With today’s high consumer demand for skillfully produced and economical products, many companies have made the most of modern automation and case packing solutions to thrive in the production market. Recent trends in packing technologies and electronic automation have revolutionized the traditional mechanics of packaging, changing and consolidating many packing processes for ideal efficiency and low cost alternatives.
Semi-Automatic Automation in Packaging
Semi-automatic automation is an effective packaging option for unhurried packaging jobs, where high-level full automation would be an unrealistic use of costly resources, and case-by-case manual packaging would drain valuable labor energy. Having a semi-automatic automation system, like those created by Wexxar/BEL, provides an effective and appropriate streamlining of the packing process for productions with line speeds below ten cases per minute. Cost-effective, and with eased employee labor stresses, semi-automatic automation has the potential to return on its investment in as little as six months.
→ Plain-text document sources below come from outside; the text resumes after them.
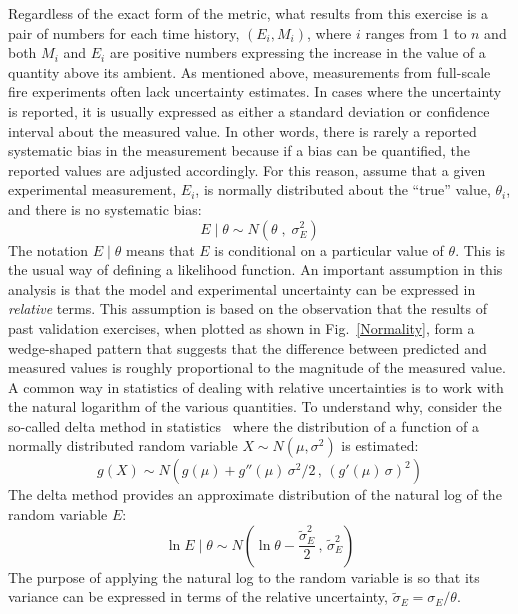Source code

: \documentclass[fleqn,b5paper]{article}
\begin{document}
Regardless of the exact form of the metric, what results from this exercise is a pair of numbers for each time history, $(E_i,M_i)$, where $i$ ranges from 1 to $n$ and both $M_i$ and $E_i$ are positive numbers expressing the increase in the value of a quantity above its ambient. As mentioned above, measurements from full-scale fire experiments often lack uncertainty estimates. In cases where the uncertainty is reported, it is usually expressed as either a standard deviation or confidence interval about the measured value. In other words, there is rarely a reported systematic bias in the measurement because if a bias can be quantified, the reported values are adjusted accordingly. For this reason, assume that a given experimental measurement, $E_i$, is normally distributed about the ``true'' value, $\theta_i$, and there is no systematic bias:
\begin{equation}
   E \; | \; \theta \sim N(\theta \; , \; \sigma_E^2) \label{expunc}
\end{equation}
The notation $E \; | \; \theta$ means that $E$ is conditional on a particular value of $\theta$. This is the usual way of defining a likelihood function. An important assumption in this analysis is that the model and experimental uncertainty can be expressed in {\em relative} terms. This assumption is based on the observation that the results of past validation exercises, when plotted as shown in Fig.~\ref{Normality}, form a wedge-shaped pattern that suggests that the difference between predicted and measured values is roughly proportional to the magnitude of the measured value. A common way in statistics of dealing with relative uncertainties is to work with the natural logarithm of the various quantities. To understand why, consider the so-called delta method in statistics~\cite{Oehlert:1992} where the distribution of a function of a normally distributed random variable $X \sim N(\mu,\sigma^2)$ is estimated:
\[g(X) \sim N \left( g(\mu) + g''(\mu) \, \sigma^2/2 \, , \, (g'(\mu) \, \sigma)^2\right)\]
The delta method provides an approximate distribution of the natural log of the random variable $E$:
\begin{equation}
   \ln E \; | \; \theta \sim N \left( \ln \theta - \frac{\widetilde{\sigma}_E^2}{2} \, , \,\widetilde{\sigma}_E^2 \right) \label{eeq}
\end{equation}
The purpose of applying the natural log to the random variable is so that its variance can be expressed in terms of the relative uncertainty, $\widetilde{\sigma}_E=\sigma_E/\theta$.
\end{document}
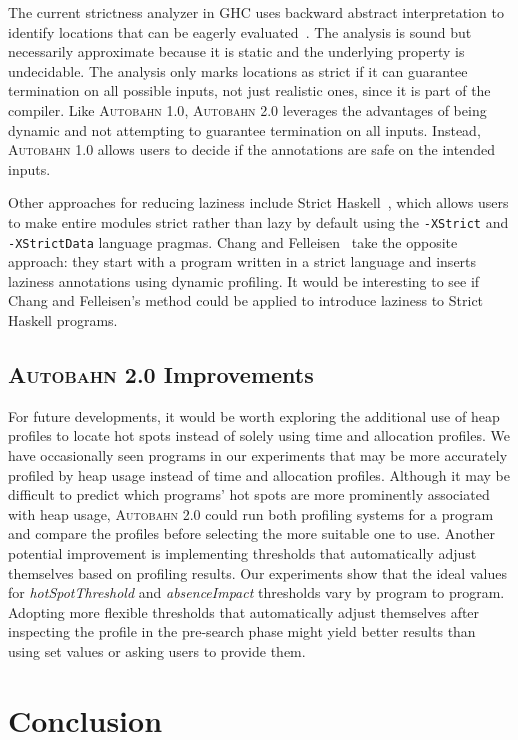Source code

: \documentclass[format=sigplan, review=true, 9pt]{acmart}
\newcommand{\hotspots}[0]{hot spots}
\newcommand{\hotspotcost}[0]{\textit{hotSpotThreshold}}
\newcommand{\Ao}[0]{\textsc{Autobahn 1.0}}
\newcommand{\At}[0]{\textsc{Autobahn 2.0}}
\newcommand{\preopt}[0]{pre-search}
\newcommand{\absim}[0]{\textit{absenceImpact}}
\begin{document}
The current strictness analyzer in GHC uses backward abstract
interpretation to identify locations that can be eagerly
evaluated~\cite{Sergey14}. The analysis is sound but necessarily
approximate because it is static and the underlying property is
undecidable. The analysis only marks locations as strict if it can
guarantee termination on all possible inputs, not just realistic ones,
since it is part of the compiler.  Like \Ao{}, \At{} leverages the
advantages of being dynamic and not attempting to guarantee
termination on all inputs.  Instead, \Ao{} allows users to decide if
the annotations are safe on the intended inputs.

Other approaches for reducing laziness include Strict
Haskell~\cite{strict-haskell}, which allows users to make entire modules strict rather than
lazy by default using the \texttt{-XStrict} and \texttt{-XStrictData} language
pragmas. Chang and Felleisen~\cite{Chang14} take the opposite
approach: they start with a program written in a strict
language and inserts laziness annotations using dynamic
profiling. It would be interesting to see if Chang and Felleisen's
method could be applied to introduce laziness to Strict Haskell
programs.

\subsection{\At{} Improvements}
For future developments, it would be worth exploring the additional
use of heap profiles to locate hot spots instead of solely using time
and allocation profiles. We have occasionally seen programs in our
experiments that may be more accurately profiled by heap usage instead
of time and allocation profiles. Although it may be difficult to
predict which programs' \hotspots{} are more prominently associated
with heap usage, \At{} could run both profiling systems for a program
and compare the profiles before selecting the more suitable one to
use. Another potential improvement is implementing thresholds
that automatically adjust themselves based on profiling results. Our
experiments show that the ideal values for \hotspotcost{} and \absim{}
thresholds vary by program to program. Adopting more flexible
thresholds that automatically adjust themselves after inspecting the
profile in the \preopt{} phase might yield better results than using
set values or asking users to provide them.


\section{Conclusion}
\end{document}
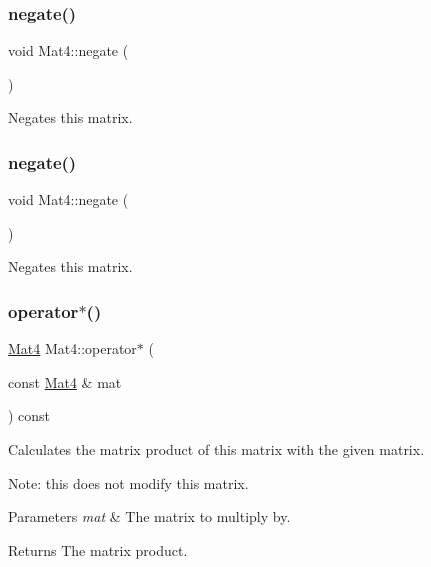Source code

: \subsubsection{\texorpdfstring{negate()}{negate()}\hspace{0.1cm}{\footnotesize\ttfamily [1/2]}}
{\footnotesize\ttfamily void Mat4\+::negate (\begin{DoxyParamCaption}{ }\end{DoxyParamCaption})}

Negates this matrix. \mbox{\label{classMat4_a4e99a7b8e550d6a0f1e9a5d9f1305206}} 
\subsubsection{\texorpdfstring{negate()}{negate()}\hspace{0.1cm}{\footnotesize\ttfamily [2/2]}}
{\footnotesize\ttfamily void Mat4\+::negate (\begin{DoxyParamCaption}{ }\end{DoxyParamCaption})}

Negates this matrix. \mbox{\label{classMat4_adfc2da7f18cf258791b388bf3333d7ef}} 
\subsubsection{\texorpdfstring{operator$\ast$()}{operator*()}\hspace{0.1cm}{\footnotesize\ttfamily [1/2]}}
{\footnotesize\ttfamily \hyperlink{classMat4}{Mat4} Mat4\+::operator$\ast$ (\begin{DoxyParamCaption}\item[{const \hyperlink{classMat4}{Mat4} \&}]{mat }\end{DoxyParamCaption}) const\hspace{0.3cm}{\ttfamily [inline]}}

Calculates the matrix product of this matrix with the given matrix.

Note\+: this does not modify this matrix.


\begin{DoxyParams}{Parameters}
{\em mat} & The matrix to multiply by. \\
\hline
\end{DoxyParams}
\begin{DoxyReturn}{Returns}
The matrix product. 
\end{DoxyReturn}
\mbox{\label{classMat4_adfc2da7f18cf258791b388bf3333d7ef}} 
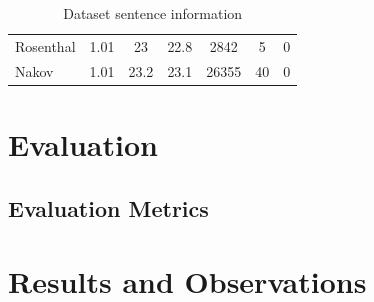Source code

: \documentclass[12pt, a4paper]{report}
\theoremstyle{definition}
\theoremstyle{definition}%
\theoremstyle{definition}%
\theoremstyle{definition}%
\theoremstyle{definition}%
\theoremstyle{definition}%
\renewcommand{\cite}[1]{[\citealp{#1}]}
\begin{document}
\begin{table}
\begin{tabular}{|l|c|cc|ccc|}
		Rosenthal                         & 1.01                                                     & 23                                                           & 22.8                                                         & 2842       & 5          & 0           \\
		Nakov                             & 1.01                                                     & 23.2                                                         & 23.1                                                         & 26355      & 40         & 0           \\ \hline
	\end{tabular}
	\caption{Dataset sentence information}
	\label{tab:dataset_sentence_info}
\end{table}


\chapter{Evaluation}

\section{Evaluation Metrics}

\chapter{Results and Observations}
\end{document}
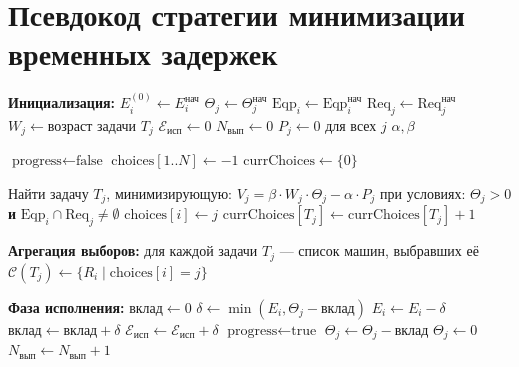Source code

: \section{Псевдокод стратегии минимизации временных задержек}\label{app:pseudo_2}

\begin{breakablealgorithm}
	\label{pscode:z}
	\caption{Псевдокод стратегии $\Gamma_{\min\text{З}}$}
	\begin{algorithmic}[1]
		\State \textbf{Инициализация:}
		\State \quad $E_i^{(0)} \gets E_i^{\text{нач}}$ 
		\State \quad $\Theta_j \gets \Theta_j^{\text{нач}}$ 
		\State \quad $\text{Eqp}_i \gets \text{Eqp}_i^{\text{нач}}$ 
		\State \quad $\text{Req}_j \gets \text{Req}_j^{\text{нач}}$ 
		\State \quad $W_j \gets \text{возраст задачи } T_j$ 
		\State \quad $\mathcal{E}_{\text{исп}} \gets 0$ 
		\State \quad $N_{\text{вып}} \gets 0$ 
		\State \quad $P_j \gets 0$ для всех $j$ 
		\State \quad $\alpha, \beta$ 

		\State \quad $\text{progress} \gets \text{false}$
		\State \quad $\text{choices}[1..N] \gets -1$ 
		\State \quad $\text{currChoices} \gets \{0\}$ 

		\State \quad Найти задачу $T_j$, минимизирующую:
		\State \quad \quad $V_j = \beta \cdot W_j \cdot \Theta_j - \alpha \cdot P_j$
		\State \quad при условиях: $\Theta_j > 0$ \textbf{и} $\text{Eqp}_i \cap \text{Req}_j \neq \emptyset$
		\State \quad $\text{choices}[i] \gets j$
		\State \quad $\text{currChoices}[T_j] \gets \text{currChoices}[T_j] + 1$
		\EndIf
		\EndIf
		\EndFor

		\State \quad \textbf{Агрегация выборов:} для каждой задачи $T_j$ — список машин, выбравших её
		\State \quad $\mathcal{C}(T_j) \gets \{ R_i \mid \text{choices}[i] = j \}$

		\State \quad \textbf{Фаза исполнения:}
		\State \quad $\text{вклад} \gets 0$
		\State \quad $\delta \gets \min(E_i, \Theta_j - \text{вклад})$
		\State \quad $E_i \gets E_i - \delta$
		\State \quad $\text{вклад} \gets \text{вклад} + \delta$
		\State \quad $\mathcal{E}_{\text{исп}} \gets \mathcal{E}_{\text{исп}} + \delta$
		\State \quad $\text{progress} \gets \text{true}$
		\EndIf
		\EndFor
		\State \quad $\Theta_j \gets \Theta_j - \text{вклад}$
		\State \quad $\Theta_j \gets 0$
		\State \quad $N_{\text{вып}} \gets N_{\text{вып}} + 1$
		\EndIf
		\EndFor


\end{algorithmic}
\end{breakablealgorithm}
The Four Packaging Techniques
Case packing today has evolved and divided into four key categories, each using different methods, techniques and technologies to manipulate paperboard and sealing elements in their processes.
Top load case packing is ideal for quicker packing operations of up to thirty units per minute, where it contributes to a much more sleek and versatile packaging production. Ideal for handling both flexible and rigid products, top case load packing has evolved with the cost and efficiency demands of production, thriving today as a single cell solution to the traditional module format. Conventionally, the top load packing process is completed with three separate “module” machines, specializing in case and tray erection, product loading, and case and tray sealing. Single cell technologies, self-contained packing machines performing the three duties of module machines, have emerged as the modern choice in top load case packing, operating with productive and intermittent motion. These machines can be engineered to improve product collation and loading techniques.
Side load case packing is the industry-preferred method of packaging for high-speed, high-volume consumer products, and is used to make production operations on the multi-national scale possible. Side load packing machines function in an uninterrupted mechanical nature, quickly flowing through the packing motions at speeds above 75 cases per minute. This packaging method is ideal for one-piece, wraparound casings. As the technology of packaging systems advances with time, many manufacturers now utilize fully electronic side load packing models, and customizations improving the product conditioning and infeed operations. Servo technologies, such as those created by Douglas Machine Inc., are often regarded as the most cost-effective and reliable side load case packing options.
Drop case packing, a traditional and inexpensive method most often used in the packaging of glass, composite containers or hard plastic, remains today in widespread use by beverage packaging companies. While cost-efficient when compared to today’s modernized top load alternatives, drop case machines are typically bulky and mechanically driven, required frequent maintenance procedures, a disadvantage to today’s electronic machinery.
Bottom load case packing is the conventionally applied method of packing in the dairy and publishing industries. The technique has slowly fallen out of wide use in favor of more modernized technologies, as bottom load packing relies and operates on advanced preparation and staging of products by manufacturers. The process of bottom load case packing is relatively slow when compared to other contemporary methods, and many applications for the method have improved to more advanced, effective and profitable techniques.